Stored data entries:
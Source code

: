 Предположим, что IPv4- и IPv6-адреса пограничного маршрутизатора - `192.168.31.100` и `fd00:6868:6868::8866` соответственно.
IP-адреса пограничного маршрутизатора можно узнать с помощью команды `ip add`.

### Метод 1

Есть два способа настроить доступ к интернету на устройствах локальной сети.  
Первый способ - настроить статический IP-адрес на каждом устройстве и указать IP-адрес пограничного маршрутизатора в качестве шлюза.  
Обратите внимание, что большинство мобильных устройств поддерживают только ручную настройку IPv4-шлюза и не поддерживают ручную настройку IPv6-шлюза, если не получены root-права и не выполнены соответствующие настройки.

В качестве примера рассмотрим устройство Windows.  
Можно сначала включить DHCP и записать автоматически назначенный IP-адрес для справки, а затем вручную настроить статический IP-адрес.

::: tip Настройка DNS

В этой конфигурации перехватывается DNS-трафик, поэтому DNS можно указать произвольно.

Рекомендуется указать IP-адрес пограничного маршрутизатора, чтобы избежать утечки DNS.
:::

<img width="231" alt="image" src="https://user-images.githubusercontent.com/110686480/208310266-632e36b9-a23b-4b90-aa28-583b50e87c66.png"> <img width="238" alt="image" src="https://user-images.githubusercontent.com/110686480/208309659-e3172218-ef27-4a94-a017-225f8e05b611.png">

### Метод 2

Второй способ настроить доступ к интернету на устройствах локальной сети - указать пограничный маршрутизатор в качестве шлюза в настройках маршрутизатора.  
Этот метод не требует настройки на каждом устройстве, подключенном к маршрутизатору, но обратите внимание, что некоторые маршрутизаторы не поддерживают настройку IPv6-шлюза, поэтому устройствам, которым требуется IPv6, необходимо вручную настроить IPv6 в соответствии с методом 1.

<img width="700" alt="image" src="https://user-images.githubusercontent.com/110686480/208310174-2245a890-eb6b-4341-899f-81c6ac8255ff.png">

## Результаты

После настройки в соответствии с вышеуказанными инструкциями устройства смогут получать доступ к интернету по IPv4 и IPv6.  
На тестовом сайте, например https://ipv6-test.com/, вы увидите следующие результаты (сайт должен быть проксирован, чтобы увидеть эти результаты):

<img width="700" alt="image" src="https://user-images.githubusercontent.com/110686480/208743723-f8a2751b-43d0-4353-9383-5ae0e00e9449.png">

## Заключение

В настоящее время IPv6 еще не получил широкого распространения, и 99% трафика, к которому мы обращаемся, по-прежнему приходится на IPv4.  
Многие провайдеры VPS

#### [WHAT TO DO]
Return each entry exactly. Leave none out.

#### [ANSWER BOX]
Source code

: Предположим, что IPv4- и IPv6-адреса пограничного маршрутизатора - `192.168.31.100` и `fd00:6868:6868::8866` соответственно.
IP-адреса пограничного маршрутизатора можно узнать с помощью команды `ip add`.

### Метод 1

Есть два способа настроить доступ к интернету на устройствах локальной сети.  
Первый способ - настроить статический IP-адрес на каждом устройстве и указать IP-адрес пограничного маршрутизатора в качестве шлюза.  
Обратите внимание, что большинство мобильных устройств поддерживают только ручную настройку IPv4-шлюза и не поддерживают ручную настройку IPv6-шлюза, если не получены root-права и не выполнены соответствующие настройки.

В качестве примера рассмотрим устройство Windows.  
Можно сначала включить DHCP и записать автоматически назначенный IP-адрес для справки, а затем вручную настроить статический IP-адрес.

::: tip Настройка DNS

В этой конфигурации перехватывается DNS-трафик, поэтому DNS можно указать произвольно.

Рекомендуется указать IP-адрес пограничного маршрутизатора, чтобы избежать утечки DNS.
:::

<img width="231" alt="image" src="https://user-images.githubusercontent.com/110686480/208310266-632e36b9-a23b-4b90-aa28-583b50e87c66.png"> <img width="238" alt="image" src="https://user-images.githubusercontent.com/110686480/208309659-e3172218-ef27-4a94-a017-225f8e05b611.png">

### Метод 2

Второй способ настроить доступ к интернету на устройствах локальной сети - указать пограничный маршрутизатор в качестве шлюза в настройках маршрутизатора.  
Этот метод не требует настройки на каждом устройстве, подключенном к маршрутизатору, но обратите внимание, что некоторые маршрутизаторы не поддерживают настройку IPv6-шлюза, поэтому устройствам, которым требуется IPv6, необходимо вручную настроить IPv6 в соответствии с методом 1.

<img width="700" alt="image" src="https://user-images.githubusercontent.com/110686480/208310174-2245a890-eb6b-4341-899f-81c6ac8255ff.png">

## Результаты

После настройки в соответствии с вышеуказанными инструкциями устройства смогут получать доступ к интернету по IPv4 и IPv6.  
На тестовом сайте, например https://ipv6-test.com/, вы увидите следующие результаты (сайт должен быть проксирован, чтобы увидеть эти результаты):

<img width="700" alt="image" src="https://user-images.githubusercontent.com/110686480/208743723-f8a2751b-43d0-4353-9383-5ae0e00e9449.png">

## Заключение

В настоящее время IPv6 еще не получил широкого распространения, и 99% трафика, к которому мы обращаемся, по-прежнему приходится на IPv4.  
Многие провайдеры VPS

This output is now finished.